Platform Engineering Trends in Cloud-Native: Q&A With Ville Aikas

The rise of Kubernetes, cloud-native, and microservices spawned major changes in architectures and abstractions that developers use to create modern applications. In this multi-part series, I talk with some of the leading experts across various layers of the stack — from networking infrastructure to application infrastructure and middleware to telemetry data and modern observability concerns — to understand emergent platform engineering patterns that are affecting developer workflow around cloud-native. The next participant in our series is Ville Aikas, Founder of Chainguard and formerly a staff engineer at VMware and software engineer at Google, where he was one of the earliest members of the Kubernetes project.
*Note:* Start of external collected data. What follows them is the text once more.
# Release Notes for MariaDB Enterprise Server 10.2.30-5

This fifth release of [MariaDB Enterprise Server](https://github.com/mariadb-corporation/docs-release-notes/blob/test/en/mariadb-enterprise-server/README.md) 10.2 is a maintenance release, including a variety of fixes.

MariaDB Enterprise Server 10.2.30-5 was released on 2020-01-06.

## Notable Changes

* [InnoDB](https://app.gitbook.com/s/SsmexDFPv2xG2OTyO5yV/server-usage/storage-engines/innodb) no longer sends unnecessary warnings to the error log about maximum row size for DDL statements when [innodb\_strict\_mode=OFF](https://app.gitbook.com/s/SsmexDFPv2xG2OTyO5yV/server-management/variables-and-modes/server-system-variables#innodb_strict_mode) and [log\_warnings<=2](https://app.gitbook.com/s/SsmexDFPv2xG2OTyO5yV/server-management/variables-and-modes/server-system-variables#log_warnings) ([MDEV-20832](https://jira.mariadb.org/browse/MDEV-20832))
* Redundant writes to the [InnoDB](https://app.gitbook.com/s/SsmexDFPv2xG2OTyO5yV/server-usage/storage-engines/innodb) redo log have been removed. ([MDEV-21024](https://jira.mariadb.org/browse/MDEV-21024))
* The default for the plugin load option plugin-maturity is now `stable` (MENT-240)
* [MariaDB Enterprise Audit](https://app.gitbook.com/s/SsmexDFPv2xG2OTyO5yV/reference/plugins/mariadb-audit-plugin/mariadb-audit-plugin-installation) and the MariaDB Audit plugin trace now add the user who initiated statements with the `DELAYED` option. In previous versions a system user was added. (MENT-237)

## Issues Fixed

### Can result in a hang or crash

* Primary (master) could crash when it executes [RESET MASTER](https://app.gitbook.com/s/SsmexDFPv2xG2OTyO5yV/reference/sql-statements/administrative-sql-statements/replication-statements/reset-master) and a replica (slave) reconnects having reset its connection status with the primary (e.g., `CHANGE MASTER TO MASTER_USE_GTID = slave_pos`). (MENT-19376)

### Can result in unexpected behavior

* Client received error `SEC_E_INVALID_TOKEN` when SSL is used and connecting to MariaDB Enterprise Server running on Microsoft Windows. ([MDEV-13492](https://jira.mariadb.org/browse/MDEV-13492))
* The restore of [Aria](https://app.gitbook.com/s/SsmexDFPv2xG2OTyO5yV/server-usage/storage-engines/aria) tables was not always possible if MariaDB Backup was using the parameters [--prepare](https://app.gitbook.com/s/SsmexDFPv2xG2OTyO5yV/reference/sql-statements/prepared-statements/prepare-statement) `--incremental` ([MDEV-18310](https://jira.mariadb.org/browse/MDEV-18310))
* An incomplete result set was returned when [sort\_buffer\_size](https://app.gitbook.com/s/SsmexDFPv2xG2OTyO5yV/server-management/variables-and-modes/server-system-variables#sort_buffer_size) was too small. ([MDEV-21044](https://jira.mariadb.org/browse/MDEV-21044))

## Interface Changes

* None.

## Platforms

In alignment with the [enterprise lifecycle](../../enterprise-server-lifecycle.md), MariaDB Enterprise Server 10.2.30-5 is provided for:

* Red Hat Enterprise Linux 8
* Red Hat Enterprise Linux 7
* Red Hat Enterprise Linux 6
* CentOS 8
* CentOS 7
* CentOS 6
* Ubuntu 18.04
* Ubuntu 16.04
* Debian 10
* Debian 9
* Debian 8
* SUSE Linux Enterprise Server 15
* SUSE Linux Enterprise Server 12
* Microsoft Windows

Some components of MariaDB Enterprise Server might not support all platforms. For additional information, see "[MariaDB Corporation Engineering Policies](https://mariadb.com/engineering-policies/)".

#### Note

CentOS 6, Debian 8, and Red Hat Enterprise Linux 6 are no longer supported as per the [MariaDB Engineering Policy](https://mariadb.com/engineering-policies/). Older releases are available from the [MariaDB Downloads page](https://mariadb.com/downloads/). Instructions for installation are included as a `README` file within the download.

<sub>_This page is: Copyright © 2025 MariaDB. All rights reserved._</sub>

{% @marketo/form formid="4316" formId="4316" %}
Q: We are nearly a decade into containers and Kubernetes (K8s was first released in Sept 2014). How would you characterize how things look different today than ten years ago, especially in terms of the old world of systems engineers and network administrators and a big dividing line between these operations concerns and the developers on the other side of the wall? And what has that meant for developers’ responsibilities around security concerns?
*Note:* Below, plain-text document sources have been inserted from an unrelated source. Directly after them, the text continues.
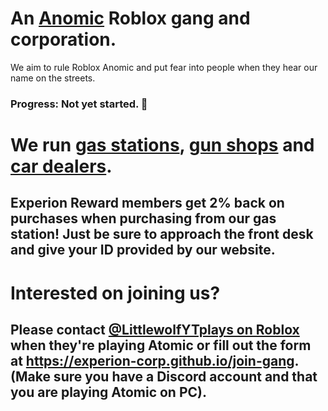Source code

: # An <a href="https://www.roblox.com/games/4581966615/Anomic" target="_blank">Anomic</a> Roblox gang and corporation.

We aim to rule Roblox Anomic and put fear into people when they hear our name on the streets.
### Progress: Not yet started. 🚀

# We run <a href="https://experion-corp.github.io/locations/gas-stations">gas stations</a>, <a href="https://experion-corp.github.io/locations/gun-shops">gun shops</a> and <a href="https://experion-corp.github.io/locations/car-dealers">car dealers</a>.

## Experion Reward members get 2% back on purchases when purchasing from our gas station! Just be sure to approach the front desk and give your ID provided by our website.

# Interested on joining us?
## Please contact <a href="https://www.roblox.com/users/967257007/profile">@LittlewolfYTplays on Roblox</a> when they're playing Atomic or fill out the form at https://experion-corp.github.io/join-gang. (Make sure you have a Discord account and that you are playing Atomic on PC). 
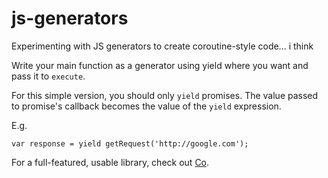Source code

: js-generators
=============

Experimenting with JS generators to create coroutine-style code... i think

Write your main function as a generator using yield where you want and pass it to `execute`.

For this simple version, you should only `yield` promises. The value passed to promise's callback becomes the value of the `yield` expression.

E.g.

    var response = yield getRequest('http://google.com');

For a full-featured, usable library, check out [Co](https://github.com/visionmedia/co).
A:  In the early days of pre-cloud infrastructure, it was a good first step for engineers and network administrators to take a virtualization approach for everything, but this was also a downside because they tried to match everything to the physical world, which at the time, was what was familiar. I also think there were some missed opportunities in this transition, where everyone was focused on a 1:1 comparison vs. thinking of alternatives and improvements in the process. On the one hand, the nice thing nowadays with the evolution of Kubernetes and cloud-native technologies is that you don’t necessarily have to decide which cloud you’re running on before starting to build things. You can delay that decision and rejigger things to work on that cloud or multiple clouds. This novel approach gave developers an opportunity to move beyond the physical barriers of network-based perimeters, but in turn, that changed the security landscape because things were not all behind the perimeter. In my humble opinion, these abstractions are still a bit leaky today, but with the introduction of new technologies and frameworks like service meshes and zero trust, they are no longer confined to having to request the network to get things done or building core security infrastructure like authentication, authorization and more. With the introduction of Kubernetes, GRBC, and MTLS, the network is less important to a developer’s day-to-day, giving them more time to focus on who can talk to what at a higher level and at more granularity. Of course, somebody still has to care about network-level security, if for nothing else other than DDoS and so forth.
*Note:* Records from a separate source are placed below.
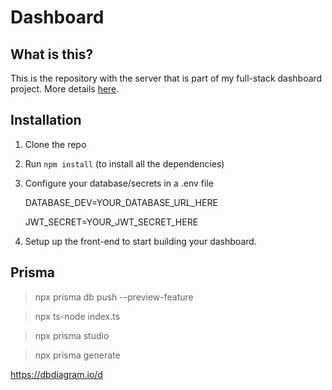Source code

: # Dashboard

## What is this?

This is the repository with the server that is part of my full-stack dashboard project. More details [here](https://github.com/willemverbuyst/school-dashboard-frontend).

## Installation

1. Clone the repo
2. Run `npm install` (to install all the dependencies)
3. Configure your database/secrets in a .env file

   DATABASE_DEV=YOUR_DATABASE_URL_HERE

   JWT_SECRET=YOUR_JWT_SECRET_HERE

4. Setup up the front-end to start building your dashboard.

## Prisma

> npx prisma db push --preview-feature

> npx ts-node index.ts

> npx prisma studio

> npx prisma generate

https://dbdiagram.io/d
Q: The popularity of the major cloud service platforms and all of the thrust behind the last ten years of SaaS applications and cloud-native created a ton of new abstractions for the level that developers are able to interact with underlying cloud and network infrastructure and the security of the application infrastructure. How has this trend of raising the abstraction for interacting with infrastructure affected developers from a security perspective? 

A: On one hand, the creation of cloud-native services has made it easier for developers to create applications and launch them. Witnessing these developers' experience, and I experienced it first hand as a developer myself, being able to deploy containers was a game changer, but there is still a long way to go. Today, it’s tricky always to know what’s running in those containers and what dependencies those containers have, which introduces some security risks and impacts the entire supply chain of those applications and services. The same can be said for applications since they could easily access anything, so speed (which is great) also means that maybe not enough thought in some cases was given to all the things that could go wrong from a security standpoint. This introduced the question for developers and their security teams: just because you can run or do something more easily now with a container or cloud-native application, should you?

Q: What are the areas where it makes sense for developers to have to really think about the security of underlying application infrastructure versus the ones where having a high degree of instrumentation or customization ("shift left") is going to be very important?

A:  One area is being able to lock down the communication patterns of your applications. This results not only in more secure systems but better design systems, too. Also, developers should be thinking about how to lock down applications if and when something bad happens, for example, egressing data. If you can again lock down the communication patterns at the start, then that’s one more way to have a belt and suspenders in place. Instrumentation is also very important, again, not only for security but also for being able to understand how systems behave, for debugging, and so forth. Also, by instrumenting, you can understand if there are any emergent behaviors that are not really how the system was designed, but, well, that’s how it turned out. I’ve seen this a lot where a bunch of glue (think functions) are super easy to write, but being able to reason about the system becomes very difficult.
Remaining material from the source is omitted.